RoBERTa's tokenizer both prepends a "start" token to the beginning of a sequence and appends an "end" token to the end of the sequence:

In [None]:
token_ids = tokenizer.encode(input_batch[0], add_special_tokens=True)
token_ids

[0, 100, 524, 269, 25896, 42, 768, 328, 2]

It's easier to see the added tokens by decoding the IDs back into text:

In [None]:
tokenizer.decode(token_ids)

'<s>I am really liking this course!</s>'

 See? The sequence now starts with an <s> (id zero) token and ends with a </s> (id two) token.

Calling the tokenizer itself (as opposed to one of its methods) does the whole thing at once, so our initial sentences are properly converted into sequences of token indices:

In [None]:
input_batch = ["I am really liking this course!", "This course is too complicated!"]
transformed = tokenizer(input_batch)['input_ids']
transformed

[[0, 100, 524, 269, 25896, 42, 768, 328, 2],
 [0, 713, 768, 16, 350, 6336, 328, 2]]

### 8.3.3 NLP :- Inference

![](https://raw.githubusercontent.com/dvgodoy/assets/main/PyTorchInPractice/images/ch0/model_step5.png)

We still need to turn our input sequences into a PyTorch tensor. You may be wondering why the transformation didn't return tensors instead of plain Python lists. The answer is, the sequences may have different lengths, and that literally raises problems if you want to make a (single) tensor out of them:

In [None]:
torch.as_tensor(transformed)

ValueError: expected sequence of length 9 at dim 1 (got 8)

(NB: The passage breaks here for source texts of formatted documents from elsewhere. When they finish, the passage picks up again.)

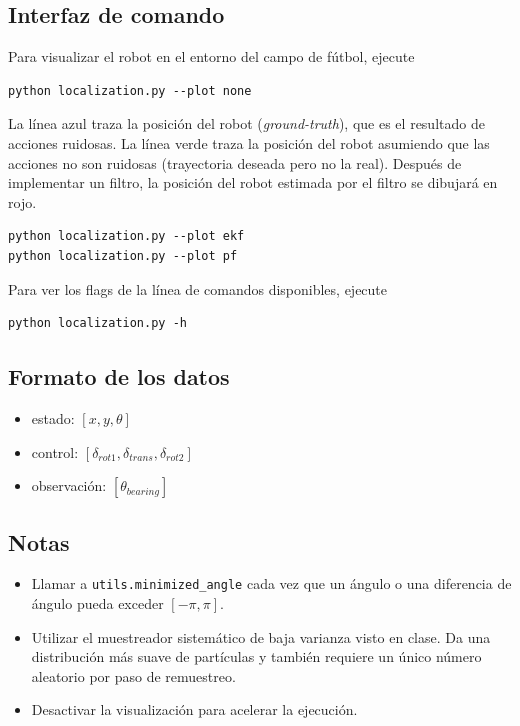 \documentclass[tp]{lcc}
\begin{document}
	\subsection{Interfaz de comando}

	Para visualizar el robot en el entorno del campo de fútbol, ejecute

\begin{lstlisting}[style=bash] 
python localization.py --plot none
\end{lstlisting}


	La línea {\color{blue} azul} traza la posición del robot (\emph{ground-truth}), que es el resultado de acciones ruidosas. La línea {\color{green} verde} traza la posición del robot asumiendo que las acciones no son ruidosas (trayectoria deseada pero no la real). Después de implementar un filtro, la posición del robot estimada por el filtro se dibujará en {\color{red} rojo}.
	
	
\begin{lstlisting}[style=bash] 
python localization.py --plot ekf
python localization.py --plot pf
\end{lstlisting}

	Para ver los flags de la línea de comandos disponibles, ejecute

\begin{lstlisting}[style=bash] 
python localization.py -h
\end{lstlisting}

	\subsection{Formato de los datos}

	\begin{itemize}
		\item estado: $[x,y,\theta]$
		\item control: $[\delta_{rot1},\delta_{trans},\delta_{rot2}]$
		\item observación: $[\theta_{bearing}]$
	\end{itemize}
	
	\subsection{Notas}
	\begin{itemize}
		\item Llamar a \lstinline[style=bash]{utils.minimized_angle} cada vez que un ángulo o una diferencia de ángulo pueda exceder $[-\pi, \pi]$.
		\item Utilizar el muestreador sistemático de baja varianza visto en clase. Da una distribución más suave de partículas y también requiere un único número aleatorio por paso de remuestreo.
		\item Desactivar la visualización para acelerar la ejecución.
	\end{itemize}
\end{document}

The answer lies in padding the shortest sequence, that is, appending one or more times another special token ([PAD]) to its end so its length matches the longest sentence in the batch. Padding is a common operation, both in Computer Vision and Natural Language Processing, and we'll get back to it in the chapters that follow. The tokenizer already has a special padding token, and we can easily retrieve its corresponding id through the tokenizer's pad_token_id attribute:

In [None]:
tokenizer.pad_token_id

1

Luckily, we don't have to manually add padding tokens to our inputs in order to make PyTorch tensors out of them. We only need to specify padding=True as argument of our tokenizer, thus yielding lists of equal sizes, and then specify return_tensors='pt' (pt stands for PyTorch) so the tokenizer returns tensors instead of Python lists:

In [None]:
input_batch = ["I am really liking this course!", "This course is too complicated!"]
model_input = tokenizer(input_batch, padding=True, return_tensors='pt')['input_ids']
model_input, model_input.shape

(tensor([[    0,   100,   524,   269, 25896,    42,   768,   328,     2],
         [    0,   713,   768,    16,   350,  6336,   328,     2,     1]]),
 torch.Size([2, 9]))

Now we're set: our input has two sentences of the same length, nine tokens each.

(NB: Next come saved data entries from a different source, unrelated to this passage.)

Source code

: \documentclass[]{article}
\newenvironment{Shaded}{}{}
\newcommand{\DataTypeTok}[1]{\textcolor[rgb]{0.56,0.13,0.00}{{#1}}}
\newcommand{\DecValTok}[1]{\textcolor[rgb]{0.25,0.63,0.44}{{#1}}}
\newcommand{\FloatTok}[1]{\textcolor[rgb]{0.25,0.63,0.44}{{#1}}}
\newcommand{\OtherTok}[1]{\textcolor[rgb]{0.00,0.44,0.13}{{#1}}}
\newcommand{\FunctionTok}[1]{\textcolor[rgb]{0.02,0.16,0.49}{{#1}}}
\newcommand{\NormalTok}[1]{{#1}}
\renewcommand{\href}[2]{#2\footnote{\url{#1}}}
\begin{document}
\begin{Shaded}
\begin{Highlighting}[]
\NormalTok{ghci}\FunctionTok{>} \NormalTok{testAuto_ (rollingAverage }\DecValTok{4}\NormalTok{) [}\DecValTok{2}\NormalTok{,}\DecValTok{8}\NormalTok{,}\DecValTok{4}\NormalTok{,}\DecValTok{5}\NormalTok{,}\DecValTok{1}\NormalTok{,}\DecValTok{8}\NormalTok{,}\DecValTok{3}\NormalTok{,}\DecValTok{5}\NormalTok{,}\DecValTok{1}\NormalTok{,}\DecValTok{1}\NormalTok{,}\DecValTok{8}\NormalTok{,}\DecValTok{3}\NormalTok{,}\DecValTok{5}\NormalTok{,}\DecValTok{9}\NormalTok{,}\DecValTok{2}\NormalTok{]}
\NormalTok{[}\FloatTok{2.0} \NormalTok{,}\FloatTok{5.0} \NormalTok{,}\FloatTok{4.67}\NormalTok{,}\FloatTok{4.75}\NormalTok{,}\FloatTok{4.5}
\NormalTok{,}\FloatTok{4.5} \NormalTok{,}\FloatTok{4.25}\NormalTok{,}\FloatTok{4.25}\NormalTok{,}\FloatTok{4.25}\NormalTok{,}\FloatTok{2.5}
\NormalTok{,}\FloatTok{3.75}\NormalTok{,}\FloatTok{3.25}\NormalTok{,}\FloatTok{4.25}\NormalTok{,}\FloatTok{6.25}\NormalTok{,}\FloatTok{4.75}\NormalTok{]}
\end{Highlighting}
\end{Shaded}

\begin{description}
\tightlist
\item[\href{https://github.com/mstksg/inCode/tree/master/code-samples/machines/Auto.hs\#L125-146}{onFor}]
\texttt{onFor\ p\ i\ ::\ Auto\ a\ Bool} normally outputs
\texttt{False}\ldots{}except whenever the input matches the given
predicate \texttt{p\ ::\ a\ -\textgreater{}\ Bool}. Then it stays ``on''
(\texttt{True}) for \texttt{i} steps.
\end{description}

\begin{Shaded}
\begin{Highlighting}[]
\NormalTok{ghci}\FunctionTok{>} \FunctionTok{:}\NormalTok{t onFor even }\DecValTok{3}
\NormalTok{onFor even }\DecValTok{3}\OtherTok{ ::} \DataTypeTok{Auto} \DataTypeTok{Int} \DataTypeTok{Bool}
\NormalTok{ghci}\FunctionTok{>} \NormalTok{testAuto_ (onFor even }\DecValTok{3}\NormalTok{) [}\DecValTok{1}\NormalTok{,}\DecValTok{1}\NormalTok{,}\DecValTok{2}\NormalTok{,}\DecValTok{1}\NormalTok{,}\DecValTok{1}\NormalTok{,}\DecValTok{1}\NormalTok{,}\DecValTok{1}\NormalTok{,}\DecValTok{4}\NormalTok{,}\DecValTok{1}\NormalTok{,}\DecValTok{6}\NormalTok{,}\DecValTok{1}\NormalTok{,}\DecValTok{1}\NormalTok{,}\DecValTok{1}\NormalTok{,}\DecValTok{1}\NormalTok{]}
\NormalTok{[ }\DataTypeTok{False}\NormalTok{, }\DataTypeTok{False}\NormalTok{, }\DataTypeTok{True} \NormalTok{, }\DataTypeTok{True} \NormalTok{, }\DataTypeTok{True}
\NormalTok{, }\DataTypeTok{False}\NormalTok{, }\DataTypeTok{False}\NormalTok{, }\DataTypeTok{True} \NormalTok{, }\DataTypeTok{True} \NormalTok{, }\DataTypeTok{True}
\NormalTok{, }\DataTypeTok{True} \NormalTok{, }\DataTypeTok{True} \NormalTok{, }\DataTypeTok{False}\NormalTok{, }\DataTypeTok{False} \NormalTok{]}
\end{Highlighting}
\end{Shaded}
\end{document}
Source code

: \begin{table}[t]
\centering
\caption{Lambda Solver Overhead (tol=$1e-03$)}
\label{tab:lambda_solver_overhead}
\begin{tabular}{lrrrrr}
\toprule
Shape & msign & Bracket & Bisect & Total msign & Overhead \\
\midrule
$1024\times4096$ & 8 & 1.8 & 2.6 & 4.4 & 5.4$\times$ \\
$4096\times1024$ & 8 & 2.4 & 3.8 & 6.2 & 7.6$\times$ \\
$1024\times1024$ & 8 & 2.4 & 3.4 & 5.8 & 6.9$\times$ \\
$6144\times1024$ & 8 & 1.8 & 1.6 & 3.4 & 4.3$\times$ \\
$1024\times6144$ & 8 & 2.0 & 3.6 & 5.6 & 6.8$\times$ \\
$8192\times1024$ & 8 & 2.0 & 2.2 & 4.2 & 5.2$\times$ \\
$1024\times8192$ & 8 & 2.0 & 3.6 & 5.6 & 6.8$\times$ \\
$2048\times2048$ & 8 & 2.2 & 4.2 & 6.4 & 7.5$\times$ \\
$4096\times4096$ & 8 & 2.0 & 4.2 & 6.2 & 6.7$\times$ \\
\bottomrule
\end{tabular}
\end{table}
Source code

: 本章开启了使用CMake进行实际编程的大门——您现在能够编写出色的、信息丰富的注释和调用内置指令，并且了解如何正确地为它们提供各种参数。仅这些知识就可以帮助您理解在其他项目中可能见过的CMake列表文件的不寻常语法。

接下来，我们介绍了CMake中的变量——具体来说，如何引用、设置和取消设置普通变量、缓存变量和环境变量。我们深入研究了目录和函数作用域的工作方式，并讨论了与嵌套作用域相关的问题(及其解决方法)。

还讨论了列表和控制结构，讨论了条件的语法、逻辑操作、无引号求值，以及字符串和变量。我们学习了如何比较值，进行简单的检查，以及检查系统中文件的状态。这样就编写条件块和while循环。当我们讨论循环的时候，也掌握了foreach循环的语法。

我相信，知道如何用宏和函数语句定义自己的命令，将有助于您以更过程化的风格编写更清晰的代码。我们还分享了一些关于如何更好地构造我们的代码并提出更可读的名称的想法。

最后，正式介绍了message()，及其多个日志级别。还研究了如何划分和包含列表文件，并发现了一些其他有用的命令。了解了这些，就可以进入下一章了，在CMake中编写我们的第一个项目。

Let's see what kind of output our RoBERTa model returns:

In [None]:
model.eval()
output = model(model_input)
output.last_hidden_state.shape

We strongly recommend passing in an `attention_mask` since your input_ids may be padded. See https://huggingface.co/docs/transformers/troubleshooting#incorrect-output-when-padding-tokens-arent-masked.


torch.Size([2, 9, 768])

Two sentences, nine tokens each, each token represented by an array of 768 numerical values. In "Building Your First Dataset" we converted categorical values (such as "Gasoline", "Diesel", etc.) to arrays of numerical values. Do you remember what those were called? Those were embeddings. And so are these! RoBERTa produced embeddings for each token in our two sentences. These tokens were learned by the model during pretraining, and they are more than regular embeddings, they are contextual embeddings.

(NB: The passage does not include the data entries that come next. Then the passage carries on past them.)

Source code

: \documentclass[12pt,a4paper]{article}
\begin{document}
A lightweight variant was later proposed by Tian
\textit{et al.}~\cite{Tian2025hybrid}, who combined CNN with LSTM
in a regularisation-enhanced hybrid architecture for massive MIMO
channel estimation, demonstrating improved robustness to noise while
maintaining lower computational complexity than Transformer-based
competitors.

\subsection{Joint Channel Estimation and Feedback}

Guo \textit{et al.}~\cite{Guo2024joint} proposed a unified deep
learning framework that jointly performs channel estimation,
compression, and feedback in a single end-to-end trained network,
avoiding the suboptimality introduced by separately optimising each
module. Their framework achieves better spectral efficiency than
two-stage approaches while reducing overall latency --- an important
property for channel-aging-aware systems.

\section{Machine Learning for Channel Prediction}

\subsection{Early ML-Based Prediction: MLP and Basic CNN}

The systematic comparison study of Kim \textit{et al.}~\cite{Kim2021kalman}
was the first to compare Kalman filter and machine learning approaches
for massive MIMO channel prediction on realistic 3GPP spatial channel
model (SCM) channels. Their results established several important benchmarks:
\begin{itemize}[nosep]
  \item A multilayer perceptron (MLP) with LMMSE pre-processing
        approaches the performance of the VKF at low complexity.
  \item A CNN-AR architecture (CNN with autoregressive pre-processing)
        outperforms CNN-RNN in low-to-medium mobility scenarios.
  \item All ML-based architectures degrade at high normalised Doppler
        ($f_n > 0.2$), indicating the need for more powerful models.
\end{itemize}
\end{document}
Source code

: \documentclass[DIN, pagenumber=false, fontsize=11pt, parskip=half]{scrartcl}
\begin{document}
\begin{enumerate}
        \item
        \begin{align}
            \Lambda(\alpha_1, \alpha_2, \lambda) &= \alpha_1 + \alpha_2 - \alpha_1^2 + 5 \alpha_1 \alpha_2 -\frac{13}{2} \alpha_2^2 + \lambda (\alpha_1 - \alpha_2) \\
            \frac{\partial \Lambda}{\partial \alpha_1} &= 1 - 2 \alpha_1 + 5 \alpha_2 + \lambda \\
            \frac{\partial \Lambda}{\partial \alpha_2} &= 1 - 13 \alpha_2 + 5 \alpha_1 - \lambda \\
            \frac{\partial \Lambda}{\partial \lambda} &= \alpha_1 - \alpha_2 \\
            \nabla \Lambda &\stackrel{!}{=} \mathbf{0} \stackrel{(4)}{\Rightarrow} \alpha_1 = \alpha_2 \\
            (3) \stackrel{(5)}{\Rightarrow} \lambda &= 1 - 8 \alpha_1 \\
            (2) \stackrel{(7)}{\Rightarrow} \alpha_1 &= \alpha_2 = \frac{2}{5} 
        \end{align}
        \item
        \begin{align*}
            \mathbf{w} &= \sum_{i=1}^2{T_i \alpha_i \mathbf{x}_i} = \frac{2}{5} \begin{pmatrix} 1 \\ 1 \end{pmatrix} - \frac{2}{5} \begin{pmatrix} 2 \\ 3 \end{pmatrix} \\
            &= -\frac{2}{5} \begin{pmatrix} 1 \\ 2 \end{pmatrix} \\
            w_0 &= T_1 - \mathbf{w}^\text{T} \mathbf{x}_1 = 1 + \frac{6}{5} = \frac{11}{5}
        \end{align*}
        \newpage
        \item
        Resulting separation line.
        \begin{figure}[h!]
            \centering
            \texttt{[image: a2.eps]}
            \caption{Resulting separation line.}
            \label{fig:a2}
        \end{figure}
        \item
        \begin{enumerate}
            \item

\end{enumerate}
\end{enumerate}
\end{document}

We already saw regular embeddings, they work like a big lookup table. Imagine that you have every word from Webster's dictionary in your table, each row corresponding to a word, and an array assigned to every word. If you want the values for the word "bank", you look it up, and there you have them! But words aren't as straightforward as we'd like them to be: the word "bank" may stand for a financial establishment or the land alongside a river or lake. Regular embeddings do not account for these differences in meaning, but contextual embeddings do. The array corresponding to the word "bank" may differ depending on the context it is being used in. That's what a language model such as RoBERTa produces: contextual embeddings. We'll see all these in much more detail in "Contextual Word Embeddings with Transformers".

In the meantime, let's see how these contextual embeddings can be used in a "head".

### 8.3.4 NLP : Attaching a Head

![](https://raw.githubusercontent.com/dvgodoy/assets/main/PyTorchInPractice/images/ch0/model_step1.png)

A "head" in this context is nothing but a layer, sequence of layers, or a small model, that uses the embeddings as input and converts them into an actual prediction (e.g. "positive" or "negative" labels for sentiment analysis).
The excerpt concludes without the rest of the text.